Column skin transplantation is an innovative technique for repairing extensive burns and complex wounds, offering advantages such as theoretically unlimited donor areas and minimal donor site damage. Currently, manual trephination is the primary clinical method for skin harvesting, which suffers from low efficiency and inconsistent quality of the obtained skin cores. To improve efficiency and skin core quality, some researchers have attempted to introduce powered trephination. However, due to the inability to conduct direct human experiments with powered trephines, there is a lack of systematic quantitative data supporting the relationship between its key operational parameters and the response mechanisms of skin tissue, which hinders its practical application.
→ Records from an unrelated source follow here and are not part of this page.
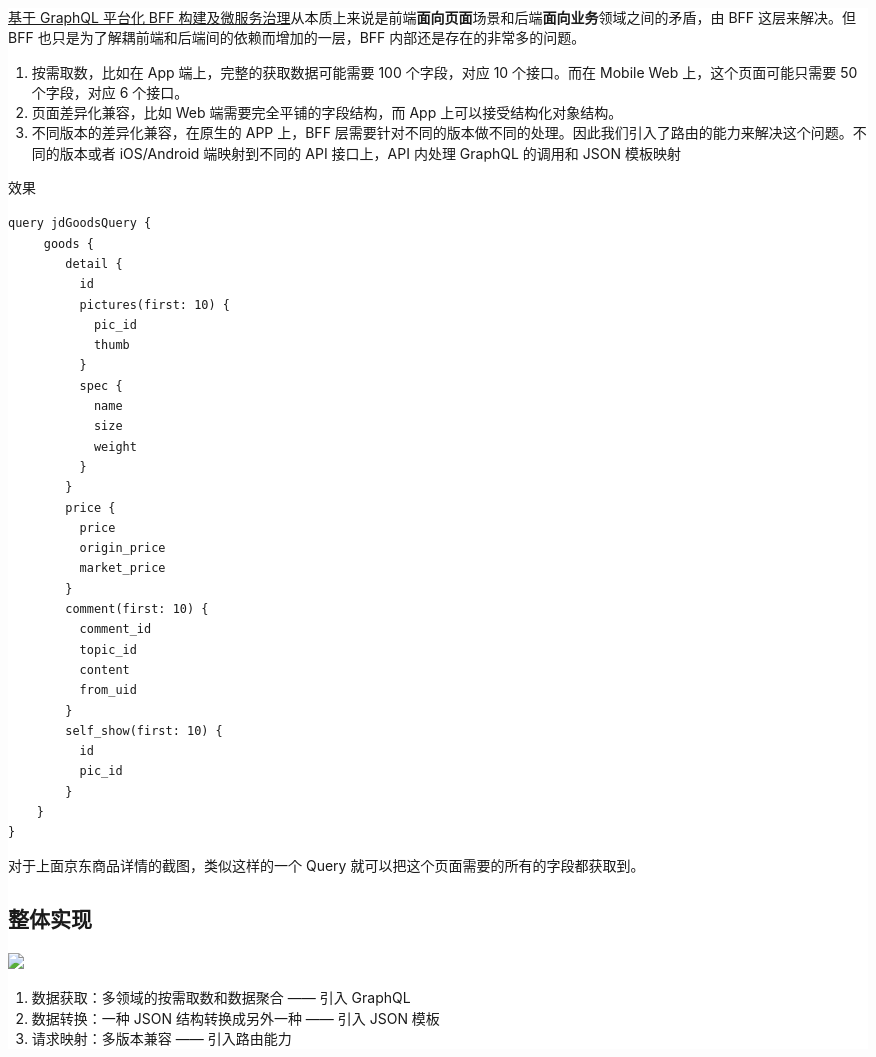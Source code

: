 [基于 GraphQL 平台化 BFF 构建及微服务治理](https://mp.weixin.qq.com/s/DBjqsbZQPd1QeDjDfY7Tfw)从本质上来说是前端**面向页面**场景和后端**面向业务**领域之间的矛盾，由 BFF 这层来解决。但BFF 也只是为了解耦前端和后端间的依赖而增加的一层，BFF 内部还是存在的非常多的问题。
1. 按需取数，比如在 App 端上，完整的获取数据可能需要 100 个字段，对应 10 个接口。而在 Mobile Web 上，这个页面可能只需要 50 个字段，对应 6 个接口。
2. 页面差异化兼容，比如 Web 端需要完全平铺的字段结构，而 App 上可以接受结构化对象结构。
3. 不同版本的差异化兼容，在原生的 APP 上，BFF 层需要针对不同的版本做不同的处理。因此我们引入了路由的能力来解决这个问题。不同的版本或者 iOS/Android 端映射到不同的 API 接口上，API 内处理 GraphQL 的调用和 JSON 模板映射


效果

```
query jdGoodsQuery {
     goods {
        detail {
          id
          pictures(first: 10) {
            pic_id
            thumb
          }
          spec {
            name
            size
            weight
          }
        }
        price {
          price
          origin_price
          market_price
        }
        comment(first: 10) {
          comment_id
          topic_id
          content
          from_uid
        }
        self_show(first: 10) {
          id
          pic_id
        }
    }
}
```

对于上面京东商品详情的截图，类似这样的一个 Query 就可以把这个页面需要的所有的字段都获取到。

## 整体实现

![](/public/upload/architecture/bff_overview.png)

1. 数据获取：多领域的按需取数和数据聚合 —— 引入 GraphQL
2. 数据转换：一种 JSON 结构转换成另外一种 —— 引入 JSON 模板
3. 请求映射：多版本兼容 —— 引入路由能力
This study combines finite element simulation and animal experiments. Using the ABAQUS/EXPLICIT platform, a three-dimensional multilayer finite element model of the skin was established to analyze the mechanical response and column-forming quality during the puncture process under different relative humidity levels (RH = 98%, 76%, 43%) and drill rotational speeds (V = 10, 30, 50, 70, 90 rad/s). Subsequently, pig skin, which closely resembles human skin in structure, was used for experimental validation. The results showed that smooth, regular, and nearly cylindrical skin columns could be obtained under optimal humidity and rotational speed conditions, facilitating the preservation of skin appendages and functional recovery after transplantation. This study provides a solid theoretical foundation and methodological support for the mechanical modeling and process parameter optimization of skin column extraction, contributing to the design of novel electric skin grafting devices, preoperative individualized assessments, and clinical application promotion. It holds significant clinical value and engineering implications.